Mindestens 30.000 Kurden sind bereits vor den irakischen Giftgaseinsätzen in die Türkei geflohen  ■  Von Ö.Erzeren & A.Zumach

Istanbul/Genf (taz) - Zwischen 30.000 und 50.000 Menschen sind auf der Flucht vor Giftgasangriffen der irakischen Armee in die Türkei geflohen. Die Flüchtlinge, darunter auch viele Frauen und Kinder, sammeln sich in den türkischen Städten Uludere und Cukarca nahe der Provinzhauptstadt Hakkari. Auch mehrere Tausend bewaffnete Peschmergas der Guerillagruppe Barzani haben die irakisch-türkische Grenze passieren können. In einer provisorischen Gesundheitsstation in Cukuroa werden die Verwundeten behandelt.
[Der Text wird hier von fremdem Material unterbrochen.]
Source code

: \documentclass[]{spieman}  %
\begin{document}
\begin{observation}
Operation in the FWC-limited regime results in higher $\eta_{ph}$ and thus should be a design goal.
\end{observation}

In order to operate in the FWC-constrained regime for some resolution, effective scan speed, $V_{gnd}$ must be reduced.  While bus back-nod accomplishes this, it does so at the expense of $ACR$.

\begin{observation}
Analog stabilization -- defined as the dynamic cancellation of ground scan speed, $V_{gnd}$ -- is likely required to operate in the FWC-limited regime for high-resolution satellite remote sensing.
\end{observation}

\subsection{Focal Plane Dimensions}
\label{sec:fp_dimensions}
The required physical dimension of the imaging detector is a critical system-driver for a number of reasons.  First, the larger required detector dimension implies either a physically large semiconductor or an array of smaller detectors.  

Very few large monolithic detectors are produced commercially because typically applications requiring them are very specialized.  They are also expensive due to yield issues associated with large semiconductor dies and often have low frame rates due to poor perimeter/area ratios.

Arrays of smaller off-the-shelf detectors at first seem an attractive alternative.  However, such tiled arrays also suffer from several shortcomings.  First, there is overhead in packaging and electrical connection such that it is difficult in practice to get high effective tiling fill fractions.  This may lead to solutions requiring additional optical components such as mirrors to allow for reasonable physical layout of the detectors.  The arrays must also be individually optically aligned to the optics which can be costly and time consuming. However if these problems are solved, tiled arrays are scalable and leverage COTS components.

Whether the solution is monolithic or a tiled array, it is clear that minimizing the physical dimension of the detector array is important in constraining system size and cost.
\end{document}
Angesichts des Massenzustroms deutet sich bei den türkischen Behörden, die die Flüchtlinge bisher in den Irak zurückschickten, nun ein Meinungsumschwung an. Der türkische Ministerpräsident Özal sprach erstmals in Zusammenhang mit den kurdischen Flüchtlingen von „menschlichen Problemen“. „Wir müssen eine Lösung finden. Den Alten, Frauen und Kindern können wir die Grenze öffnen.“ Der Sonderbotschafter der Türkei, Nüzhet, hat dem Irak eine Nachricht überbracht. Auch der nationale Sicherheitsrat in der Türkei wird sich mit der Frage der kurdischen Flüchtlinge befassen. Sicher ist, daß die Türkei eine Verfolgung der Flüchtlinge auf türkischem Gebiet - Wunschvorstellung des Saddam-Regimes nicht billigen wird. Fortsetzung auf Seite 6

Korrespondenten aus der Region berichten, daß die irakische Luftwaffe unmittelbar an der Grenze zur Türkei Bomben auf die flüchtende Zivilbevölkerung wirft. Ein Ende des Flüchtlingsstroms sei nicht absehbar.Um einer drohenden Hungerkatastrophe unter den Flüchtlingen vorzubeugen, wurden bislang 100 Tonnen Mehl und zwei Tonnen Zucker aus Hakkari in die Grenzregion verschickt. Rund 60.000 irakische Soldaten seien mit Panzern und Unterstützung von Flugzeugen und Kampfhubschraubern in das von den Kurden gehaltene Gebiet im Norden Iraks eingefallen. Ein kurdischer Sprecher berichtete, die irakischen Soldaten hätten ganze Dörfer niedergebrannt, töteten wahllos Menschen und hinterließen ein Blutbad. Kurdische Guerillas hätten eine irakische Brigade völlig aufgerieben und dabei mindestens 400 Mann getötet. Erste Berichte hatten von 54 getöteten kurdischen Kämpfern und über 100 Zivilisten gesprochen. An den Kämpfen, die sich auf die Bezirke Erbil, Mossul, Sacho und Dahok konzentrierten, sollen auch Eliteeinheiten der irakischen Präsidentengarde teilnehmen. Trotz der zahlreichen Berichte vom Einsatz chemischer Waffen gegen die kurdische Minderheit, ist UNO-Generalsekretär Perez de Cuellar nicht bereit, dieses Thema auf die Tagesordnung der Genfer Friedensverhandlungen zu setzen. Diese seien „bereits kompliziert genug“ erklärte er gestern gegenüber Journalisten in Genf.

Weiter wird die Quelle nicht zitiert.